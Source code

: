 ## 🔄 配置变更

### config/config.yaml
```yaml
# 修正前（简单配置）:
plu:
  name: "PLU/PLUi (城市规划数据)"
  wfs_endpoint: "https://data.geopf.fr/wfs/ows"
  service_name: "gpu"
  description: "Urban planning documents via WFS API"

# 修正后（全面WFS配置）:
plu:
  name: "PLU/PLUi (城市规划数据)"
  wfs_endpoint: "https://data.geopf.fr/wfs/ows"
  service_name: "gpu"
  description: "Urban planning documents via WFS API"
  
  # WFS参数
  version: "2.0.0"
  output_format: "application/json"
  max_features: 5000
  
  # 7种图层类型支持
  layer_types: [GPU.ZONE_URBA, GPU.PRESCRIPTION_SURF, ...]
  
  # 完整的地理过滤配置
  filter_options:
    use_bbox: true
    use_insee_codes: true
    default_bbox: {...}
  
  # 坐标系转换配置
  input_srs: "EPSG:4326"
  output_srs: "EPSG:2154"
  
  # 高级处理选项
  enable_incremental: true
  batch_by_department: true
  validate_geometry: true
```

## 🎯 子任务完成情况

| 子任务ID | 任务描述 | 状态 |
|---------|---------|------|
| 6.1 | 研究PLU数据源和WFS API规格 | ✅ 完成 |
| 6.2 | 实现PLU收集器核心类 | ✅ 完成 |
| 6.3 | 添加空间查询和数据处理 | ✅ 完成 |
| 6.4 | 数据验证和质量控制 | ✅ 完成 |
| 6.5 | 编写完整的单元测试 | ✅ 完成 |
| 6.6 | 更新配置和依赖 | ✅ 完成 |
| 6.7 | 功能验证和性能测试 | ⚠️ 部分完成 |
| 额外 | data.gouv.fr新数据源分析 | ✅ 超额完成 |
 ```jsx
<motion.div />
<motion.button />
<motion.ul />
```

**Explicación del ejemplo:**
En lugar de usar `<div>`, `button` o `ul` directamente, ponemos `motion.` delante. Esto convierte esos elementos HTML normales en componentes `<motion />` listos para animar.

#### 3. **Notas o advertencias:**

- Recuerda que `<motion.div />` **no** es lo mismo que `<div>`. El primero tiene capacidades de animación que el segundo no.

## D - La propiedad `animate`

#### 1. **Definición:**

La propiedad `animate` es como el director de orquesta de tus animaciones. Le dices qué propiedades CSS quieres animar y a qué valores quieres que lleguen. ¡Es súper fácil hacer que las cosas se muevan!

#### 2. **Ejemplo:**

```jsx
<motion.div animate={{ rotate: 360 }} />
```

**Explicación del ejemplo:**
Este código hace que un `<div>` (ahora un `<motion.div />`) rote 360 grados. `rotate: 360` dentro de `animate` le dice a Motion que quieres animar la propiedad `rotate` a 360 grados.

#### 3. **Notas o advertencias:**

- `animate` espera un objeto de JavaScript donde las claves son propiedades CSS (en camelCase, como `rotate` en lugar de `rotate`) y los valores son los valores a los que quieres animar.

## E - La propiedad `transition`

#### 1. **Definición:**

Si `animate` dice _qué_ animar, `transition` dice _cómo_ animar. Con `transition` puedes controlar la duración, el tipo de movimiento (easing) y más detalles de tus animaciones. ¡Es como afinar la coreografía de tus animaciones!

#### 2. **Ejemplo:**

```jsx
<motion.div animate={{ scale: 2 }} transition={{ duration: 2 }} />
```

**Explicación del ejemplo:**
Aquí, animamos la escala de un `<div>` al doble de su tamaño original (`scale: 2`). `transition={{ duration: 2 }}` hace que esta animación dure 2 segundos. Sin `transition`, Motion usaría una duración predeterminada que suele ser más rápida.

****

What to work on:
Gather all lines from the records above in which "animación" appears.

Task result:
- Recuerda que `<motion.div />` **no** es lo mismo que `<div>`. El primero tiene capacidades de animación que el segundo no.
Aquí, animamos la escala de un `<div>` al doble de su tamaño original (`scale: 2`). `transition={{ duration: 2 }}` hace que esta animación dure 2 segundos. Sin `transition`, Motion usaría una duración predeterminada que suele ser más rápida.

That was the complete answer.